Il reste que 2 nominations très sensibles sont à court terme au programme : la Dgesip après le départ d’A-S Barthez et le HCERES, en suspens depuis des mois. Et là, les candidats dont les noms ont été murmurés doivent y réfléchir.

Mais le plus important selon moi, c’est que le RN sera confronté à ce que tous les gouvernements expérimentent : même lorsque l’on veut changer des choses, ce n’est pas si simple. Alors que leur ‘indépendance’ (actée par le Conseil constitutionnel) est une véritable protection, la capacité de résistance des universitaires à tout ce qui dérange leur quotidien ne sera-t-elle pas, pour une fois, un atout ?

Quel sera le comportement des élus et cadres supérieurs de l’ESR, et particulièrement de France Universités et des président(e)s ? Financé essentiellement par l’État, certains dirigeants d’opérateurs sont nommés (les ONR), d’autres sont élus, les présidents d’universités. Ces derniers ont évidemment des marges de manœuvre plus grandes, en tout cas dans l’expression publique. Remarquons que le dernier communiqué de France Universités (prévoyant ?) n’appelle pas explicitement à voter contre le RN, contrairement à 2022.

Il est vrai que leurs budgets viennent essentiellement du MESR. On va d’ailleurs découvrir que le gel budgétaire de 900M€ (en réalité beaucoup moins) et la mise en œuvre trop lente de la LPR sont peu de choses face à ce qui arrivera.
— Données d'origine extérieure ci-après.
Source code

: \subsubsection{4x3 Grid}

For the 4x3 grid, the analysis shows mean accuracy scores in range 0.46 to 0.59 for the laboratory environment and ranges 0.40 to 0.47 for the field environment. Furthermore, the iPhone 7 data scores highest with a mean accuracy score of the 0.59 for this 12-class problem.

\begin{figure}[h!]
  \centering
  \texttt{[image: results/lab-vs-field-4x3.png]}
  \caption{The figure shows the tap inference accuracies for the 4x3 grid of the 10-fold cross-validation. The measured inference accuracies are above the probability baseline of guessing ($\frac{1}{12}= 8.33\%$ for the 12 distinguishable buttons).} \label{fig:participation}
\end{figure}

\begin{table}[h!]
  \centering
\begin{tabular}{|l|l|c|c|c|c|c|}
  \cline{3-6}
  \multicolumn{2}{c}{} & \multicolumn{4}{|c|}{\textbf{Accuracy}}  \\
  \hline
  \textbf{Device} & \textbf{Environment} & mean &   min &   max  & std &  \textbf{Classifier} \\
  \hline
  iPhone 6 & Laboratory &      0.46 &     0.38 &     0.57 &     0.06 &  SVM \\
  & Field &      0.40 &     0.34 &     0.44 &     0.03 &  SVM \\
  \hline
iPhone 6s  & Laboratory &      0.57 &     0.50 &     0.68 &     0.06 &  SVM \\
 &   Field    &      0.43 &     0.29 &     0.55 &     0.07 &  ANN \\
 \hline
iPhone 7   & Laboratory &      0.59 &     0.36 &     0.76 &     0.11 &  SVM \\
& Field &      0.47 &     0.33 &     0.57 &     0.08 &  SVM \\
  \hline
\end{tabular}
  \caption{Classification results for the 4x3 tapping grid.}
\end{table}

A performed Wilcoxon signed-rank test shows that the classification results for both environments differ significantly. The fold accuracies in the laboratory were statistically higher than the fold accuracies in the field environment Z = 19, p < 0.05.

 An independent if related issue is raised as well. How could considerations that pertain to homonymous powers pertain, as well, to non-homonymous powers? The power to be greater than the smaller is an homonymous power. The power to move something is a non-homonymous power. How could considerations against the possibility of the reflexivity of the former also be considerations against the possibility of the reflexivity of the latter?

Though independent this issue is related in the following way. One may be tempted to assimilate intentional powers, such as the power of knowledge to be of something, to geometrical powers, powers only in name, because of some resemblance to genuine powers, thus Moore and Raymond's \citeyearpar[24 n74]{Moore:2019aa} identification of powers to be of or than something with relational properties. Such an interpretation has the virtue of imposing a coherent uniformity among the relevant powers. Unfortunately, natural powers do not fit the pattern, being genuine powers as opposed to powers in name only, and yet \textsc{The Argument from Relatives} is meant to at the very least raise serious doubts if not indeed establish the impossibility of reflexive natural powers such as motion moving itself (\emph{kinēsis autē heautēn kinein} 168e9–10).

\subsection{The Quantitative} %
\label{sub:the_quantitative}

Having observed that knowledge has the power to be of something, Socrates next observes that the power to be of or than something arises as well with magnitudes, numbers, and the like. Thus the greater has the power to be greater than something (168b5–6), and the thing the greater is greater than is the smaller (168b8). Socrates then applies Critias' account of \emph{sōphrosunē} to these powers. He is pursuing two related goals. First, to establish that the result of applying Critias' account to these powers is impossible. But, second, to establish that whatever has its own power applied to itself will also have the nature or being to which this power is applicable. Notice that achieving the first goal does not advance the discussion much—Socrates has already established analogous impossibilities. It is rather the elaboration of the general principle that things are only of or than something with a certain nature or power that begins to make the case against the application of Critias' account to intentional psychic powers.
Car la situation des finances publiques étant ce qu’elle est, dans le programme toutes vannes ouvertes du RN, l’université ‘woke’ ne sera pas dans les premiers servis ☺️.

Des rectrices et recteurs démissionneront-ils ? Fonctionnaires d’autorité, qui peuvent être démis chaque mercredi, porteront-ils/elles une politique qu’ils désapprouvent ? Remarquons que sur les sujets éducatifs, leur échine doit être souple avec les changements permanents de politiques, quel que soit le gouvernement…

Les universités vont-elles redevenir le champ clos d’affrontements et un enjeu politique ? Depuis des années, les étudiants  ne se sont mobilisés ni sur le climat ni sur la loi retraites et n’ont pas convergé avec des mouvements sociaux, à l’exception d’une minorité politisée. Les universités à quelques exceptions près sont devenues des ‘havres’ de calme, passant la main aux IEP…

Mais rappelons ce que les études d’opinion le montrent : les étudiants et la jeunesse en général, ne sont pas imperméables aux idées du RN. Ce qui montre au passage l’incroyable déconnexion d’une grande partie des médias et des journalistes qui voient le monde à leur image !

L’arrivée du RN au pouvoir pourrait donc changer la donne en ouvrant un nouvel espace aux mouvements militants pour élargir une audience en berne. Avec non plus des étudiants silencieux ou indifférents mais des risques d’affrontements entre étudiants. Une mauvaise nouvelle aussi.